At last the final pint was pulled and farewells were exchanged as the regulars went off on their different ways and later in the week when the landlord and landlady, Mr. and Mrs. Bob Mawer moved out the shell of the Blue Lion looked out over the river with sightless eyes, as though it could already see the demolition men coming.

Wednesday, 11 May 2011

Gert and Daisy

Nellie and Bessie Williams, two elderly sisters living in Revesby Avenue (and before that in the New Street area) were known by everyone in Boston as Gert and Daisy. I remember they were teased a lot by the children and teenagers of the town but always gave as good as they got.
They were almost always seen together on their walks around the town but sadly, one night in February 1964 Nellie, aged 70, failed to arrive home.
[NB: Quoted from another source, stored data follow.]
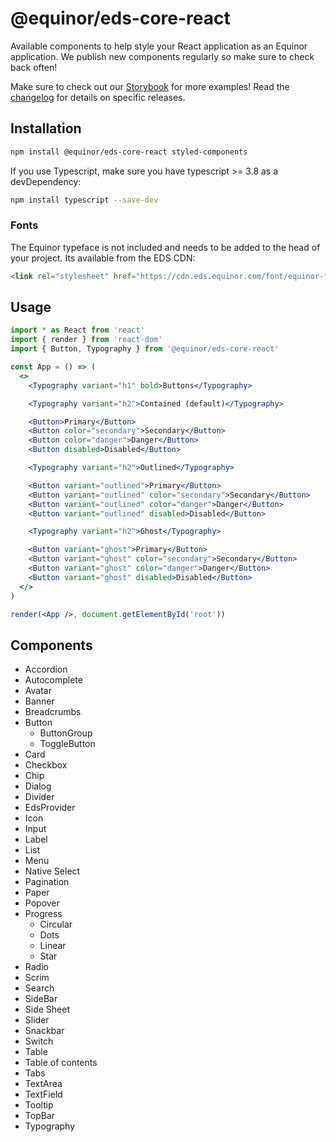 # @equinor/eds-core-react

Available components to help style your React application as an Equinor application. We publish new components regularly so make sure to check back often!

Make sure to check out our [Storybook](https://storybook.eds.equinor.com/) for more examples!
Read the [changelog](https://github.com/equinor/design-system/blob/develop/packages/eds-core-react/CHANGELOG.md) for details on specific releases.

## Installation

```sh
npm install @equinor/eds-core-react styled-components
```
If you use Typescript, make sure you have typescript >= 3.8 as a devDependency:
```sh
npm install typescript --save-dev
```

### Fonts

 The Equinor typeface is not included and needs to be added to the head of your project. Its available from the EDS CDN:

```html
<link rel="stylesheet" href="https://cdn.eds.equinor.com/font/equinor-font.css" />
```

## Usage

```jsx
import * as React from 'react'
import { render } from 'react-dom'
import { Button, Typography } from '@equinor/eds-core-react'

const App = () => (
  <>
    <Typography variant="h1" bold>Buttons</Typography>

    <Typography variant="h2">Contained (default)</Typography>

    <Button>Primary</Button>
    <Button color="secondary">Secondary</Button>
    <Button color="danger">Danger</Button>
    <Button disabled>Disabled</Button>

    <Typography variant="h2">Outlined</Typography>

    <Button variant="outlined">Primary</Button>
    <Button variant="outlined" color="secondary">Secondary</Button>
    <Button variant="outlined" color="danger">Danger</Button>
    <Button variant="outlined" disabled>Disabled</Button>

    <Typography variant="h2">Ghost</Typography>

    <Button variant="ghost">Primary</Button>
    <Button variant="ghost" color="secondary">Secondary</Button>
    <Button variant="ghost" color="danger">Danger</Button>
    <Button variant="ghost" disabled>Disabled</Button>
  </>
)

render(<App />, document.getElementById('root'))
```


## Components

- Accordion
- Autocomplete
- Avatar
- Banner
- Breadcrumbs
- Button
  - ButtonGroup
  - ToggleButton
- Card
- Checkbox
- Chip
- Dialog
- Divider
- EdsProvider
- Icon
- Input
- Label
- List
- Menu
- Native Select
- Pagination
- Paper
- Popover
- Progress
  - Circular
  - Dots
  - Linear
  - Star
- Radio
- Scrim
- Search
- SideBar
- Side Sheet
- Slider
- Snackbar
- Switch
- Table
- Table of contents
- Tabs
- TextArea
- TextField
- Tooltip
- TopBar
- Typography
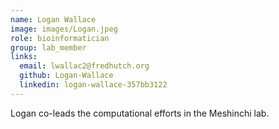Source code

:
 ```yaml
---
name: Logan Wallace
image: images/Logan.jpeg
role: bioinformatician
group: lab_member
links:
  email: lwallac2@fredhutch.org
  github: Logan-Wallace
  linkedin: logan-wallace-357bb3122
---
```


Logan co-leads the computational efforts in the Meshinchi lab.
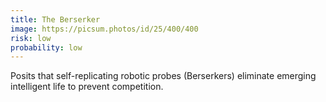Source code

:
 ```yaml
---
title: The Berserker
image: https://picsum.photos/id/25/400/400
risk: low
probability: low
---
```


Posits that self-replicating robotic probes (Berserkers) eliminate emerging intelligent life to prevent competition.
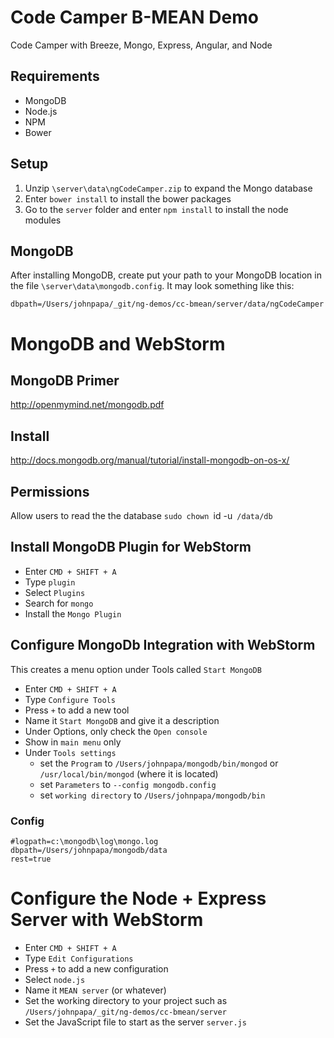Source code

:# Code Camper B-MEAN Demo
Code Camper with Breeze, Mongo, Express, Angular, and Node

## Requirements
- MongoDB
- Node.js
- NPM
- Bower

## Setup
1. Unzip `\server\data\ngCodeCamper.zip` to expand the Mongo database
2. Enter `bower install` to install the bower packages
3. Go to the `server` folder and enter `npm install` to install the node modules

## MongoDB
After installing MongoDB, create put your path to your MongoDB location in the file `\server\data\mongodb.config`. It may look something like this:

```
dbpath=/Users/johnpapa/_git/ng-demos/cc-bmean/server/data/ngCodeCamper
```

# MongoDB and WebStorm

## MongoDB Primer
http://openmymind.net/mongodb.pdf

## Install
http://docs.mongodb.org/manual/tutorial/install-mongodb-on-os-x/

## Permissions
Allow users to read the the database
`sudo chown `id -u` /data/db`

## Install MongoDB Plugin for WebStorm
- Enter `CMD + SHIFT + A`
- Type `plugin`
- Select `Plugins`
- Search for `mongo`
- Install the `Mongo Plugin`

## Configure MongoDb Integration with WebStorm

This creates a menu option under Tools called `Start MongoDB`

- Enter `CMD + SHIFT + A`
- Type `Configure Tools`
- Press `+` to add a new tool
- Name it `Start MongoDB` and give it a description
- Under Options, only check the `Open console`
- Show in `main menu` only
- Under `Tools settings` 
	- set the `Program` to `/Users/johnpapa/mongodb/bin/mongod` or `/usr/local/bin/mongod` (where it is located)
	- set `Parameters` to `--config mongodb.config`
	- set  `working directory` to `/Users/johnpapa/mongodb/bin`
 
### Config
	#logpath=c:\mongodb\log\mongo.log
	dbpath=/Users/johnpapa/mongodb/data
	rest=true

# Configure the Node + Express Server with WebStorm
- Enter `CMD + SHIFT + A`
- Type `Edit Configurations`
- Press `+` to add a new configuration
- Select `node.js`
- Name it `MEAN server` (or whatever)
- Set the working directory to your project such as `/Users/johnpapa/_git/ng-demos/cc-bmean/server`
- Set the JavaScript file to start as the server `server.js`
When she was reported missing Boston Police began a widespread search and brought in Police dogs to help them, they concentrated part of their search on allotments and questioned children leaving school.
Her description was issued, slim build, grey hair, wearing a black coat, hat and boots, and only five feet tall. Nellie and Bessie had lived together at 12, Revesby Avenue for a little over two years. A neighbour said, "They were always going out for walks, often after dark. Almost always Bessie, who's even smaller than Nellie, used to walk on in front of her sister, and if she was vexed she used to walk home on her own"
Another neighbour said, "They never seemed to have much to eat at home, they often went for meals at the Cherry Corner Cafe. Sometimes their windows were screened by blankets, and often they could be heard from the street arguing inside". He went on, " I think they were born in Boston, but I've never heard that they did any work apart from a short while when, Nellie once told me, she scrubbed floors at the White Hart Hotel"
Unfortunately, a few days later, poor Nellie was found dead in the the River Haven and her sister Bessie was taken into Frampton House old folks home until other arrangements were made.
Gert and Daisy, two true characters of Boston who should never be forgotten!!

Tuesday, 10 May 2011

Red Lion "Bus"

In July 1964 Mr. Arthur Windley, a poultry farmer of Mareham-le-Fen bought the remains of a horse drawn 'bus' which was being auctioned at Frampton. Mr. Windley managed to get the bus for nine shillings and even he at the time described it as "a heap of firewood" So why so much interest then? Well, the old horse drawn bus, minus chassis and forecarriage (which was eventually got to Mr. Windleys farmyard at Mareham) was one of Boston's two Red Lion buses which used to transport passengers from the Red Lion Hotel to the Railway Station.
Mr Windley was hoping to rebuild the bus to its original state, "It's in a terrible state, I'm going to have to spend a lot of money to restore it", he said.
I don't know whether Mr. Windley did restore the vehicle or not, maybe someone out there knows the outcome of this story?
The horse drawn vehicle (above right) in the picture was a Red Lion Hotel bus.

Friday, 6 May 2011

The past looking down on us

I took all the following pictures within the last couple of months which proves that the past is all around us if we look around.

This drainpipe is on the house next to Rob and Jan's shop in High Street, we have guttering older than the U.S.A. !!!

Cheer's and Son's, the tailors, traded for years in West Street (in the premises now trading as West Street Furnishings) and their painted sign can still be seen on the brickwork.

Johnson's Seeds, established in 1820, once had a shop where the Waterfront pub is now.

Above and Below: These date plaques are from the old General Hospital and have been put into the houses that were built on its site.

Below: And a bit further on are the old Corporation Baths.